*Data extract:*
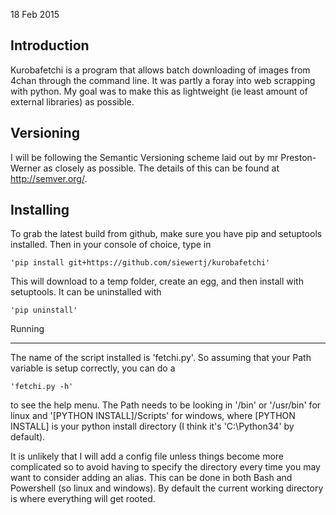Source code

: 18 Feb 2015

Introduction
------------

Kurobafetchi is a program that allows batch downloading of images from 4chan through
the command line. It was partly a foray into web scrapping with python. My goal was
to make this as lightweight (ie least amount of external libraries) as possible.


Versioning
----------

I will be following the Semantic Versioning scheme laid out by mr Preston-Werner as
closely as possible. The details of this can be found at http://semver.org/.


Installing
----------

To grab the latest build from github, make sure you have pip and setuptools installed.
Then in your console of choice, type in

	'pip install git+https://github.com/siewertj/kurobafetchi'
	
This will download to a temp folder, create an egg, and then install with setuptools.
It can be uninstalled with

	'pip uninstall'
	
	
Running
_______

The name of the script installed is 'fetchi.py'. So assuming that your Path variable is
setup correctly, you can do a

	'fetchi.py -h'
	
to see the help menu. The Path needs to be looking in '/bin' or '/usr/bin' for linux and
'[PYTHON INSTALL]/Scripts' for windows, where [PYTHON INSTALL] is your python install
directory (I think it's 'C:\\Python34' by default).

It is unlikely that I will add a config file unless things become more complicated so to
avoid having to specify the directory every time you may want to consider adding an alias.
This can be done in both Bash and Powershell (so linux and windows). By default the current
working directory is where everything will get rooted.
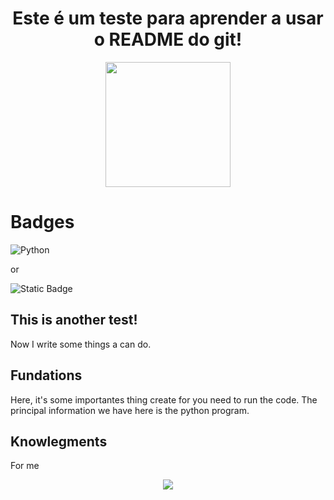<h1 align="center"> Este é um teste para aprender a usar o README do git! </h1>

<p align="center">
  <img src="https://github.com/viniciusgithub2023/firstrepository/assets/138910592/d9a98138-3f06-401f-86e0-e7a6c775e76c" width="200">
</p>

<h1 align="left"> Badges </h1>

![Python](https://img.shields.io/badge/python-3670A0?style=for-the-badge&logo=python&logoColor=ffdd54)

or

![Static Badge](https://img.shields.io/badge/program-python-brightgray)



<h2 align="left"> This is another test! </h2>

Now I write some things a can do.

<h2 align="left"> Fundations </h2>

Here, it's some importantes thing create for you need to run the code. The principal information we have here is the python program.

<h2 align="left"> Knowlegments </h2>
For me


<p align="center">
<img src="https://img.shields.io/github/stars/viniciusgithub2023?style=social" />
</p>


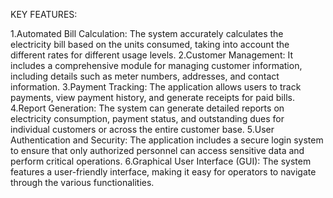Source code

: KEY FEATURES:

1.Automated Bill Calculation: The system accurately calculates the electricity bill based on the units consumed, taking into account the different rates for different usage levels.
2.Customer Management: It includes a comprehensive module for managing customer information, including details such as meter numbers, addresses, and contact information.
3.Payment Tracking: The application allows users to track payments, view payment history, and generate receipts for paid bills.
4.Report Generation: The system can generate detailed reports on electricity consumption, payment status, and outstanding dues for individual customers or across the entire customer base.
5.User Authentication and Security: The application includes a secure login system to ensure that only authorized personnel can access sensitive data and perform critical operations.
6.Graphical User Interface (GUI): The system features a user-friendly interface, making it easy for operators to navigate through the various functionalities.
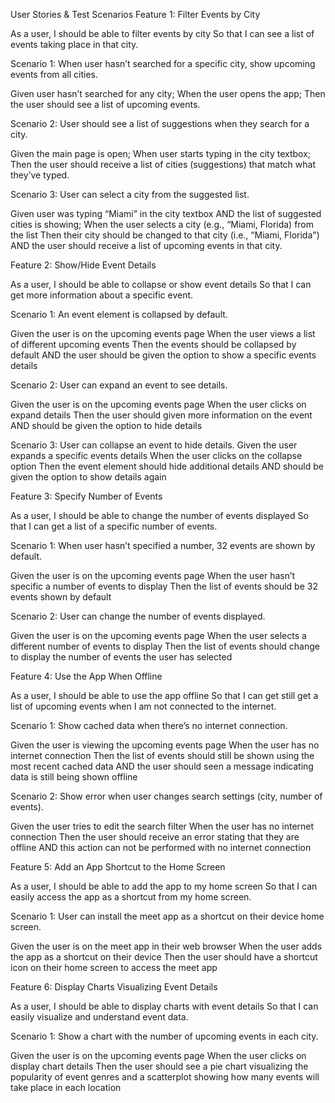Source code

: User Stories & Test Scenarios
Feature 1: Filter Events by City

As a user,
I should be able to filter events by city
So that I can see a list of events taking place in that city.

Scenario 1: When user hasn’t searched for a specific city, show upcoming events from all cities.

Given user hasn’t searched for any city;
When the user opens the app;
Then the user should see a list of upcoming events.

Scenario 2: User should see a list of suggestions when they search for a city.

Given the main page is open;
When user starts typing in the city textbox;
Then the user should receive a list of cities (suggestions) that match what they’ve typed.

Scenario 3: User can select a city from the suggested list.

Given user was typing “Miami” in the city textbox AND the list of suggested cities is showing;
When the user selects a city (e.g., “Miami, Florida) from the list
Then their city should be changed to that city (i.e., “Miami, Florida") AND the user should receive a list of upcoming events in that city.


Feature 2: Show/Hide Event Details 

As a user,
I should be able to collapse or show event details
So that I can get more information about a specific event.

Scenario 1: An event element is collapsed by default. 

Given the user is on the upcoming events page
When the user views a list of different upcoming events
Then the events should be collapsed by default AND the user should be given the option to show a specific events details

Scenario 2: User can expand an event to see details. 

Given the user is on the upcoming events page
When the user clicks on expand details
Then the user should given more information on the event AND should be given the option to hide details

Scenario 3: User can collapse an event to hide details. 
Given the user expands a specific events details
When the user clicks on the collapse option
Then the event element should hide additional details AND should be given the option to show details again


Feature 3: Specify Number of Events 

As a user,
I should be able to change the number of events displayed
So that I can get a list of a specific number of events.

Scenario 1: When user hasn’t specified a number, 32 events are shown by default. 

Given the user is on the upcoming events page
When the user hasn’t specific a number of events to display
Then the list of events should be 32 events shown by default

Scenario 2: User can change the number of events displayed. 

Given the user is on the upcoming events page
When the user selects a different number of events to display
Then the list of events should change to display the number of events the user has selected


Feature 4: Use the App When Offline 

As a user,
I should be able to use the app offline
So that I can get still get a list of upcoming events when I am not connected to the internet.

Scenario 1: Show cached data when there’s no internet connection. 

Given the user is viewing the upcoming events page
When the user has no internet connection
Then the list of events should still be shown using the most recent cached data AND the user should seen a message indicating data is still being shown offline

Scenario 2: Show error when user changes search settings (city, number of events). 

Given the user tries to edit the search filter
When the user has no internet connection
Then the user should receive an error stating that they are offline AND this action can not be performed with no internet connection


Feature 5: Add an App Shortcut to the Home Screen 

As a user,
I should be able to add the app to my home screen
So that I can easily access the app as a shortcut from my home screen.

Scenario 1: User can install the meet app as a shortcut on their device home screen. 

Given the user is on the meet app in their web browser
When the user adds the app as a shortcut on their device
Then the user should have a shortcut icon on their home screen to access the meet app


Feature 6: Display Charts Visualizing Event Details 

As a user,
I should be able to display charts with event details
So that I can easily visualize and understand event data. 

Scenario 1: Show a chart with the number of upcoming events in each city.

Given the user is on the upcoming events page
When the user clicks on display chart details
Then the user should see a pie chart visualizing the popularity of event genres and a scatterplot showing how many events will take place in each location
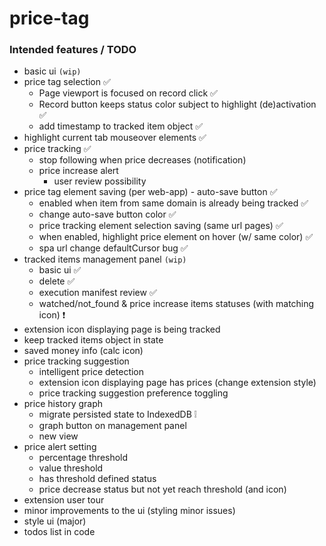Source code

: # price-tag

### Intended features / TODO

 * basic ui `(wip)`
 * price tag selection ✅
    * Page viewport is focused on record click ✅
    * Record button keeps status color subject to highlight (de)activation ✅
    * add timestamp to tracked item object ✅
 * highlight current tab mouseover elements ✅
 * price tracking ✅
    * stop following when price decreases (notification)
    * price increase alert
        * user review possibility
 * price tag element saving (per web-app) - auto-save button ✅
    * enabled when item from same domain is already being tracked ✅
    * change auto-save button color ✅
    * price tracking element selection saving (same url pages) ✅
    * when enabled, highlight price element on hover (w/ same color) ✅
    * spa url change defaultCursor bug ✅
 * tracked items management panel `(wip)`
    * basic ui ✅
    * delete ✅
    * execution manifest review ✅
    * watched/not_found & price increase items statuses (with matching icon) ❗
 * extension icon displaying page is being tracked
 * keep tracked items object in state
 * saved money info (calc icon)
 * price tracking suggestion
    * intelligent price detection
    * extension icon displaying page has prices (change extension style)
    * price tracking suggestion preference toggling
 * price history graph
    * migrate persisted state to IndexedDB ❕
    * graph button on management panel
    * new view
 * price alert setting
    * percentage threshold
    * value threshold
    * has threshold defined status
    * price decrease status but not yet reach threshold (and icon)
 * extension user tour
 * minor improvements to the ui (styling minor issues)
 * style ui (major)
 * todos list in code
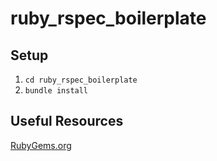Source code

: # ruby_rspec_boilerplate

## Setup
1. `cd ruby_rspec_boilerplate`
2. `bundle install`

## Useful Resources
[RubyGems.org](https://rubygems.org/)

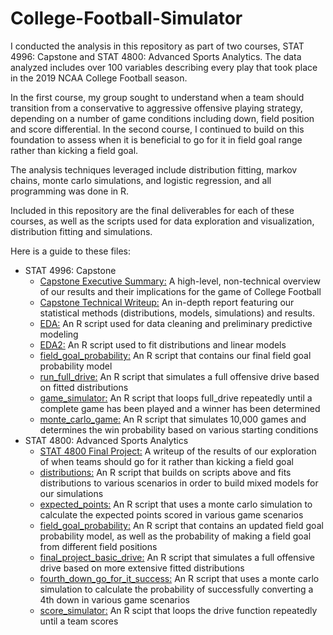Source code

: # College-Football-Simulator

I conducted the analysis in this repository as part of two courses, STAT 4996: Capstone and STAT 4800: Advanced Sports Analytics. The data analyzed includes over 100 variables describing every play that took place in the 2019 NCAA College Football season.

In the first course, my group sought to understand when a team should transition from a conservative to aggressive offensive playing strategy, depending on a number of game conditions including down, field position and score differential.
In the second course, I continued to build on this foundation to assess when it is beneficial to go for it in field goal range rather than kicking a field goal.

The analysis techniques leveraged include distribution fitting, markov chains, monte carlo simulations, and logistic regression, and all programming was done in R. 

Included in this repository are the final deliverables for each of these courses, as well as the scripts used for data exploration and visualization, distribution fitting and simulations.

Here is a guide to these files:
* STAT 4996: Capstone
  * [Capstone Executive Summary:](https://github.com/jonathan-eman/College-Football-Simulator/blob/main/Capstone%20Executive%20Summary.pdf) A high-level, non-technical overview of our results and their implications for the game of College Football
  * [Capstone Technical Writeup:](https://github.com/jonathan-eman/College-Football-Simulator/blob/main/Capstone%20Technical%20Writeup.pdf) An in-depth report featuring our statistical methods (distributions, models, simulations) and results. 
  * [EDA:](https://github.com/jonathan-eman/College-Football-Simulator/blob/main/STAT-4996-Scripts/EDA.R) An R script used for data cleaning and preliminary predictive modeling
  * [EDA2:](https://github.com/jonathan-eman/College-Football-Simulator/blob/main/STAT-4996-Scripts/EDA2.R) An R script used to fit distributions and linear models
  * [field_goal_probability:](https://github.com/jonathan-eman/College-Football-Simulator/blob/main/STAT-4996-Scripts/field_goal_probability.R) An R script that contains our final field goal probability model
  * [run_full_drive:](https://github.com/jonathan-eman/College-Football-Simulator/blob/main/STAT-4996-Scripts/run_full_drive.R) An R script that simulates a full offensive drive based on fitted distributions
  * [game_simulator:](https://github.com/jonathan-eman/College-Football-Simulator/blob/main/STAT-4996-Scripts/game_simulator.R) An R script that loops full_drive repeatedly until a complete game has been played and a winner has been determined
  * [monte_carlo_game:](https://github.com/jonathan-eman/College-Football-Simulator/blob/main/STAT-4996-Scripts/monte_carlo_game.R) An R script that simulates 10,000 games and determines the win probability based on various starting conditions
* STAT 4800: Advanced Sports Analytics
  * [STAT 4800 Final Project:](https://github.com/jonathan-eman/College-Football-Simulator/blob/main/STAT%204800%20Final%20Project.pdf) A writeup of the results of our exploration of when teams should go for it rather than kicking a field goal
  * [distributions:](https://github.com/jonathan-eman/College-Football-Simulator/blob/main/STAT-4800-Scripts/distributions.R) An R script that builds on scripts above and fits distributions to various scenarios in order to build mixed models for our simulations
  * [expected_points:](https://github.com/jonathan-eman/College-Football-Simulator/blob/main/STAT-4800-Scripts/expected_points.R) An R script that uses a monte carlo simulation to calculate the expected points scored in various game scenarios
  * [field_goal_probability:](https://github.com/jonathan-eman/College-Football-Simulator/blob/main/STAT-4800-Scripts/field_goal_probability.R) An R script that contains an updated field goal probability model, as well as the probability of making a field goal from different field positions
  * [final_project_basic_drive:](https://github.com/jonathan-eman/College-Football-Simulator/blob/main/STAT-4800-Scripts/final_project_basic_drive.R) An R script that simulates a full offensive drive based on more extensive fitted distributions
  * [fourth_down_go_for_it_success:](https://github.com/jonathan-eman/College-Football-Simulator/blob/main/STAT-4800-Scripts/fourth_down_go_for_it_success.R) An R script that uses a monte carlo simulation to calculate the probability of successfully converting a 4th down in various game scenarios
  * [score_simulator:](https://github.com/jonathan-eman/College-Football-Simulator/blob/main/STAT-4800-Scripts/score_simulator.R) An R scipt that loops the drive function repeatedly until a team scores
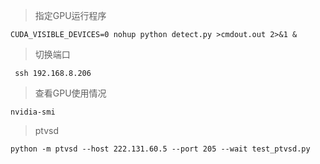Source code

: > 指定GPU运行程序
    
    CUDA_VISIBLE_DEVICES=0 nohup python detect.py >cmdout.out 2>&1 &

> 切换端口

     ssh 192.168.8.206
     
> 查看GPU使用情况

    nvidia-smi

> ptvsd

    python -m ptvsd --host 222.131.60.5 --port 205 --wait test_ptvsd.py
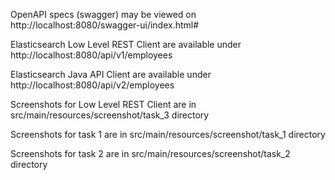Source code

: OpenAPI specs (swagger) may be viewed on http://localhost:8080/swagger-ui/index.html#

Elasticsearch Low Level REST Client are available under http://localhost:8080/api/v1/employees

Elasticsearch Java API Client are available under http://localhost:8080/api/v2/employees

Screenshots for Low Level REST Client are in src/main/resources/screenshot/task_3 directory

Screenshots for task 1 are in src/main/resources/screenshot/task_1 directory

Screenshots for task 2 are in src/main/resources/screenshot/task_2 directory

*Assignment:* From the material above, return every line that contains "Screenshots".

*Final answer:*
Screenshots for Low Level REST Client are in src/main/resources/screenshot/task_3 directory
Screenshots for task 1 are in src/main/resources/screenshot/task_1 directory
Screenshots for task 2 are in src/main/resources/screenshot/task_2 directory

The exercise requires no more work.